[Opening Dataset entries section]
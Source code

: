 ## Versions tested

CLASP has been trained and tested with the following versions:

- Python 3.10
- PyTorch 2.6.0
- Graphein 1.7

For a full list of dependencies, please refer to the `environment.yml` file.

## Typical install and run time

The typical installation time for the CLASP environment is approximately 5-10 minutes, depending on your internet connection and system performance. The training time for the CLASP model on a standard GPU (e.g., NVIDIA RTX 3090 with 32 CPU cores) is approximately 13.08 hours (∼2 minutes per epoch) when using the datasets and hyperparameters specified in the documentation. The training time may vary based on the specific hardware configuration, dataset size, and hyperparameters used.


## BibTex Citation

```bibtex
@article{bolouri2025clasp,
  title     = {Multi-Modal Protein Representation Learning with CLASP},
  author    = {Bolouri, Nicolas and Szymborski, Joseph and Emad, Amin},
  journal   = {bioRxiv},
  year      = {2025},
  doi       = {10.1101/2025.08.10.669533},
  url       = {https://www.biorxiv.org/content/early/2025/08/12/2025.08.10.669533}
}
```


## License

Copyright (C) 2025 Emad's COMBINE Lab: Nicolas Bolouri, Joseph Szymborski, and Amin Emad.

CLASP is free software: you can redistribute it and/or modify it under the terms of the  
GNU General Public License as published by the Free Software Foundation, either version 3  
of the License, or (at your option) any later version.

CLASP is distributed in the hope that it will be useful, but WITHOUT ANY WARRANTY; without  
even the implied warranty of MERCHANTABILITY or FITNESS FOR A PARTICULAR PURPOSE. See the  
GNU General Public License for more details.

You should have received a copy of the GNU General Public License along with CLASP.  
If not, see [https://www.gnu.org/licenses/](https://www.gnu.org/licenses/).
[Closing Dataset entries section]
What to work on
An exact copy of the lines above, from the one containing "Copyright (C) 2025" down to the one containing "even the implied" and including both, is the whole answer; retype it and nothing else.

Written response
Copyright (C) 2025 Emad's COMBINE Lab: Nicolas Bolouri, Joseph Szymborski, and Amin Emad.

CLASP is free software: you can redistribute it and/or modify it under the terms of the  
GNU General Public License as published by the Free Software Foundation, either version 3  
of the License, or (at your option) any later version.

CLASP is distributed in the hope that it will be useful, but WITHOUT ANY WARRANTY; without  
even the implied warranty of MERCHANTABILITY or FITNESS FOR A PARTICULAR PURPOSE. See the  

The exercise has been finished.